Simon answered, and said, “I suppose that he to whom he forgave most.”

And He said unto him, “Thou hast rightly judged.” And He turned to the woman, and said unto Simon, “Seest thou this woman? I entered into thine house, thou gavest me no water for my feet; but she hath washed my feet with tears, and wiped them with the hairs of her head. Thou gavest me no kiss; but this woman, since the time I came in, hath not ceased to kiss my feet. My head with oil thou didst not anoint, but this woman hath anointed my feet with ointment. Wherefore, I say unto her, Her sins, which are many, are forgiven, for she loved much; but to whom little is forgiven, the same loveth little. And He said unto her, Thy sins are forgiven.” [Luke 7:36-48].

Thus you have the story. If I come short in any circumstance, I beg pardon of those that can correct me. It is three or four and twenty years since I saw the book; yet I have, as far as my memory will admit, given you the relation of the matter. However, Luke, as you see, doth here present you with the substance of the whole.
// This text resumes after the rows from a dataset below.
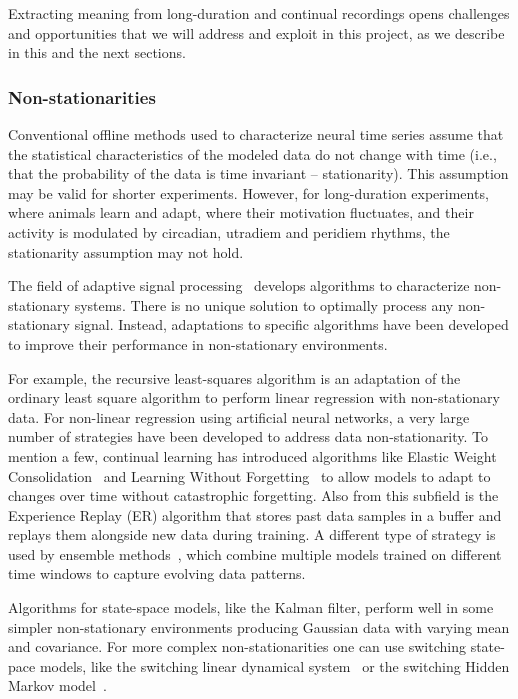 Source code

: \documentclass[12pt]{article}
\begin{document}
Extracting meaning from long-duration and continual recordings opens
challenges and opportunities that we will address and exploit in this project,
as we describe in this and the next sections.

\subsubsection*{Non-stationarities}

Conventional offline methods used to characterize neural time series assume
that the statistical characteristics of the modeled data do not change with
time (i.e., that the probability of the data is time invariant --
stationarity). This assumption may be valid for shorter experiments. However,
for long-duration experiments, where animals learn and adapt, where their
motivation fluctuates, and their activity is modulated by circadian, utradiem
and peridiem rhythms, the stationarity assumption may not hold.

The field of adaptive signal processing~\citep{haykin02} develops algorithms to
characterize non-stationary systems. There is no unique solution to optimally
process any non-stationary signal. Instead, adaptations to specific algorithms
have been developed to improve their performance in non-stationary
environments.

For example, the recursive least-squares algorithm \citep[][Chapter
9]{haykin02} is an adaptation of the ordinary least square algorithm to perform
linear regression with non-stationary data.
%
For non-linear regression using artificial neural networks, a very large number
of strategies have been developed to address data non-stationarity. To mention
a few, continual learning has introduced algorithms like  Elastic Weight
Consolidation~\citep[EWC][]{} and Learning Without Forgetting~\citep[LwF][]{}
to allow models to adapt to changes over time without catastrophic forgetting.
Also from this subfield is the Experience Replay (ER) algorithm that stores
past data samples in a buffer and replays them alongside new data during
training. A different type of strategy is used by ensemble methods~\citep{},
which combine multiple models trained on different time windows to capture
evolving data patterns.

Algorithms for state-space models, like the Kalman filter, perform well in some
simpler non-stationary environments producing Gaussian data with varying mean and
covariance.
%
For more complex non-stationarities one can use switching state-pace models,
like the switching linear dynamical system~\cite{} or the switching Hidden
Markov model~\cite{}.
\end{document}
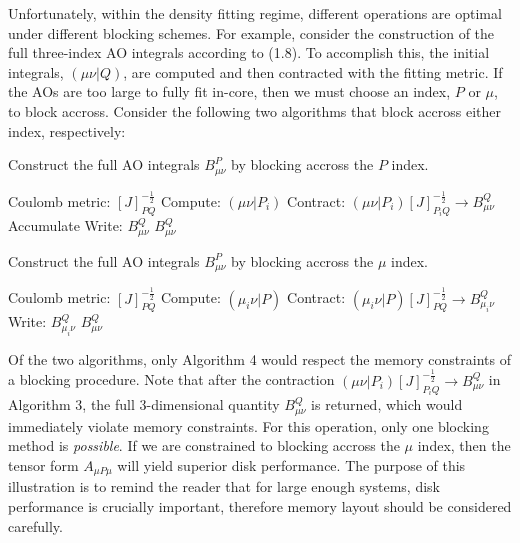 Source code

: Unfortunately, within the density fitting regime, different operations are optimal under different blocking schemes. For example,
consider the construction of the full three-index AO integrals according to (1.8). To accomplish this, 
the initial integrals, $(\mu \nu|Q)$, are computed and then contracted with the fitting metric. If the AOs are too large to fully 
fit in-core, then we must choose an index, $P$ or $\mu$, to block accross. Consider the following two algorithms
that block accross either index, respectively:

\begin{algorithm}[H]
\caption{Construct the full AO integrals $B_{\mu \nu}^P$ by blocking accross the $P$ index.}
\begin{algorithmic}
\REQUIRE Coulomb metric: $[J]_{PQ}^{-\frac{1}{2}}$
    \STATE Compute:  $(\mu \nu | P_i)$
    \STATE Contract: $(\mu \nu | P_i)[J]_{P_iQ}^{-\frac{1}{2}} \rightarrow B_{\mu \nu}^Q$
    \STATE Accumulate Write:    $B_{\mu \nu}^Q$
\ENDFOR
\RETURN $B_{\mu \nu}^Q$
\end{algorithmic}
\end{algorithm}

\begin{algorithm}[H]
\caption{Construct the full AO integrals $B_{\mu \nu}^P$ by blocking accross the $\mu$ index.}
\begin{algorithmic}
\REQUIRE Coulomb metric: $[J]_{PQ}^{-\frac{1}{2}}$
    \STATE Compute:  $(\mu_i \nu | P)$
    \STATE Contract: $(\mu_i \nu | P)[J]_{PQ}^{-\frac{1}{2}} \rightarrow B_{\mu_i \nu}^Q$
    \STATE Write:    $B_{\mu_i \nu}^Q$
\ENDFOR
\RETURN $B_{\mu \nu}^Q$
\end{algorithmic}
\end{algorithm}

Of the two algorithms, only Algorithm 4 would respect the memory constraints of a blocking procedure. Note that after the 
contraction $(\mu \nu | P_i)[J]_{P_iQ}^{-\frac{1}{2}} \rightarrow B_{\mu \nu}^Q$ in Algorithm 3, the full 3-dimensional quantity
$B_{\mu \nu}^Q$ is returned, which would immediately violate memory constraints. For this operation, only one blocking method is
\textit{possible}. If we are constrained to blocking accross the $\mu$ index, then the tensor form $A_{\mu P\mu}$ will yield
superior disk performance. The purpose of this illustration is to remind the reader that for large enough systems, disk performance
is crucially important, therefore memory layout should be considered carefully.

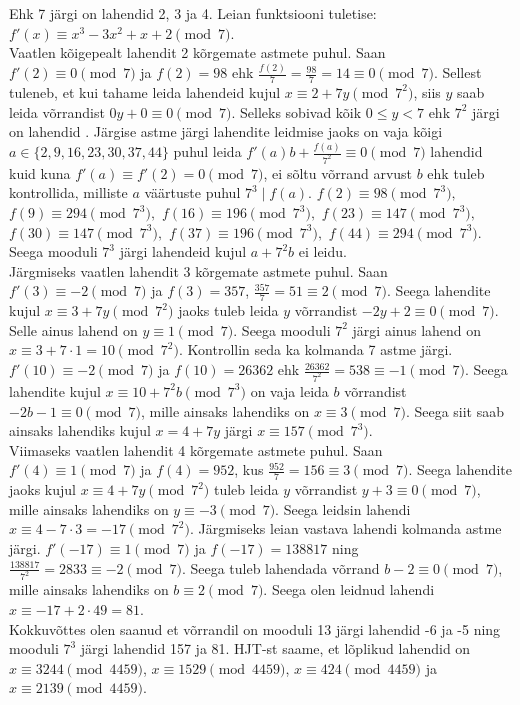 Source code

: \documentclass[a4paper, 10pt]{article}
\begin{document}
Ehk 7 järgi on lahendid 2, 3 ja 4. Leian funktsiooni tuletise: $f'(x)\equiv x^3-3x^2+x+2\pmod7$.\\
Vaatlen kõigepealt lahendit 2 kõrgemate astmete puhul. Saan $f'(2)\equiv0\pmod7$ ja $f(2)=98$ ehk $\frac{f(2)}{7}=\frac{98}{7}=14\equiv0\pmod7$. Sellest tuleneb, et kui tahame leida lahendeid kujul $x\equiv2+7y\pmod{7^2}$, siis $y$ saab leida võrrandist $0y+0\equiv0\pmod{7}$. Selleks sobivad kõik $0\leq y<7$ ehk $7^2$ järgi on lahendid . Järgise astme järgi lahendite leidmise jaoks on vaja kõigi $a\in\{2,9,16,23,30,37,44\}$ puhul leida \mbox{$f'(a)b+\frac{f(a)}{7^2}\equiv0\pmod7$} lahendid kuid kuna $f'(a)\equiv f'(2)=0\pmod7$, ei sõltu võrrand arvust $b$ ehk tuleb kontrollida, milliste $a$ väärtuste puhul $7^3\mid f(a)$. $f(2)\equiv98\pmod{7^3},$ \mbox{$f(9)\equiv294\pmod{7^3},$} \mbox{$f(16)\equiv196\pmod{7^3},$} $f(23)\equiv147\pmod{7^3},$ $f(30)\equiv147\pmod{7^3},$ \mbox{$f(37)\equiv196\pmod{7^3},$} \mbox{$f(44)\equiv294\pmod{7^3}$}. Seega mooduli $7^3$ järgi lahendeid kujul $a+7^2b$ ei leidu.\\

Järgmiseks vaatlen lahendit 3 kõrgemate astmete puhul. Saan $f'(3)\equiv-2\pmod7$ ja $f(3)=357$, $\frac{357}{7}=51\equiv2\pmod7$. Seega lahendite kujul $x\equiv3+7y\pmod{7^2}$ jaoks tuleb leida $y$ võrrandist $-2y+2\equiv0\pmod7$. Selle ainus lahend on $y\equiv1\pmod7$. Seega mooduli $7^2$ järgi ainus lahend on $x\equiv3+7\cdot1=10\pmod{7^2}$. Kontrollin seda ka kolmanda 7 astme järgi. $f'(10)\equiv-2\pmod7$ ja $f(10)=26362$ ehk $\frac{26362}{7^2}=538\equiv-1\pmod7$. Seega lahendite kujul $x\equiv10+7^2b\pmod{7^3}$ on vaja leida $b$ võrrandist $-2b-1\equiv0\pmod{7}$, mille ainsaks lahendiks on $x\equiv3\pmod{7}$. Seega siit saab ainsaks lahendiks kujul $x=4+7y$ järgi $x\equiv157\pmod{7^3}$.\\

Viimaseks vaatlen lahendit 4 kõrgemate astmete puhul. Saan $f'(4)\equiv1\pmod7$ ja $f(4)=952$, kus $\frac{952}{7}=156\equiv3\pmod7$. Seega lahendite jaoks kujul $x\equiv4+7y\pmod{7^2}$ tuleb leida $y$ võrrandist \mbox{$y+3\equiv0\pmod7$}, mille ainsaks lahendiks on $y\equiv-3\pmod7$. Seega leidsin lahendi \mbox{$x\equiv4-7\cdot3=-17\pmod{7^2}$}. Järgmiseks leian vastava lahendi kolmanda astme järgi. $f'(-17)\equiv1\pmod7$ ja $f(-17)=138817$ ning $\frac{138817}{7^2}=2833\equiv-2\pmod7$. Seega tuleb lahendada võrrand $b-2\equiv0\pmod7$, mille ainsaks lahendiks on $b\equiv2\pmod7$. Seega olen leidnud lahendi $x\equiv-17+2\cdot49=81$.\\

Kokkuvõttes olen saanud et võrrandil on mooduli 13 järgi lahendid -6 ja -5 ning mooduli $7^3$ järgi lahendid 157 ja 81. HJT-st saame, et lõplikud lahendid on $x\equiv3244\pmod{4459}$, $x\equiv1529\pmod{4459}$, $x\equiv424\pmod{4459}$ ja $x\equiv2139\pmod{4459}$.
\end{document}
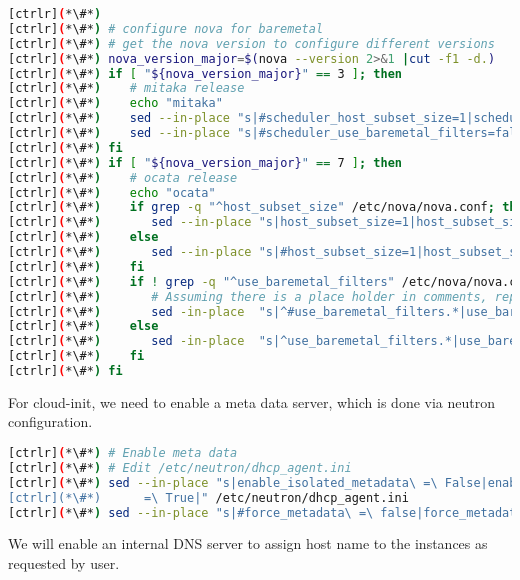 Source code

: \begin{lstlisting}[language=bash,keywords={}]
[ctrlr](*\#*) 
[ctrlr](*\#*) # configure nova for baremetal
[ctrlr](*\#*) # get the nova version to configure different versions 
[ctrlr](*\#*) nova_version_major=$(nova --version 2>&1 |cut -f1 -d.)
[ctrlr](*\#*) if [ "${nova_version_major}" == 3 ]; then
[ctrlr](*\#*)    # mitaka release
[ctrlr](*\#*)    echo "mitaka"
[ctrlr](*\#*)    sed --in-place "s|#scheduler_host_subset_size=1|scheduler_host_subset_size=9999999|" /etc/nova/nova.conf
[ctrlr](*\#*)    sed --in-place "s|#scheduler_use_baremetal_filters=false|scheduler_use_baremetal_filters=true|" /etc/nova/nova.conf
[ctrlr](*\#*) fi
[ctrlr](*\#*) if [ "${nova_version_major}" == 7 ]; then
[ctrlr](*\#*)    # ocata release
[ctrlr](*\#*)    echo "ocata"
[ctrlr](*\#*)    if grep -q "^host_subset_size" /etc/nova/nova.conf; then
[ctrlr](*\#*)       sed --in-place "s|host_subset_size=1|host_subset_size=9999999|" /etc/nova/nova.conf
[ctrlr](*\#*)    else
[ctrlr](*\#*)       sed --in-place "s|#host_subset_size=1|host_subset_size=9999999|" /etc/nova/nova.conf
[ctrlr](*\#*)    fi
[ctrlr](*\#*)    if ! grep -q "^use_baremetal_filters" /etc/nova/nova.conf; then
[ctrlr](*\#*)       # Assuming there is a place holder in comments, replace that string
[ctrlr](*\#*)       sed -in-place  "s|^#use_baremetal_filters.*|use_baremetal_filters=true|" /etc/nova/nova.conf
[ctrlr](*\#*)    else 
[ctrlr](*\#*)       sed -in-place  "s|^use_baremetal_filters.*|use_baremetal_filters=true|" /etc/nova/nova.conf
[ctrlr](*\#*)    fi
[ctrlr](*\#*) fi
\end{lstlisting} 

	For cloud-init, we need to enable a meta data server, which is done via neutron configuration.


\begin{lstlisting}[language=bash,keywords={}]
[ctrlr](*\#*) # Enable meta data
[ctrlr](*\#*) # Edit /etc/neutron/dhcp_agent.ini
[ctrlr](*\#*) sed --in-place "s|enable_isolated_metadata\ =\ False|enable_isolated_metadata\ \
[ctrlr](*\#*)      =\ True|" /etc/neutron/dhcp_agent.ini
[ctrlr](*\#*) sed --in-place "s|#force_metadata\ =\ false|force_metadata\ =\ \True|" /etc/neutron/dhcp_agent.ini
\end{lstlisting} 

	We will enable an internal DNS server to assign host name to the instances as requested by user.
[John Bunyan; The Jerusalem Sinner Saved]

Following is a note about this story by the editor of Bunyan’s writing in The Whole Works of John Bunyan, by George Offor:

I cannot discover in what book Bunyan read this legend; it is not in the Golden Legend, or any of my monkish authors. It was a generally received opinion, among the ancients, that Mary Magdalene was sister to Lazarus; but the means of her conversion is not known. The story here related is possible, and even probable; but it has no foundation in the inspired writings, nor in ancient authors.

“Finally, brethren, whatsoever things are true, whatsoever things are honest, whatsoever things are just, whatsoever things are pure, whatsoever things are lovely, whatsoever things are of good report; if there be any virtue, and if there be any praise, think on these things.”* (Philippians 4:8)

If an imagined story is plainly identified as an imagined story and it is according to truth, then it is not misrepresentation (untruth), but a true-to-life story. This is how Bunyan used the story of Mary Magdalene to illustrate truth in the sermon he preached. He identified the narrative as just a story and made no other claim for it. The story cannot be proved to be factual, nor can it be disproved, but it does set forth and illustrate things that are true. The fictional story is honest, just, pure, lovely, of good report, full of virtue and worthy of praise.

Such fiction is in total agreement with truth and illustrates the same in a very useful and helpful way. It is in obedience to Christ and is edifying and beneficial.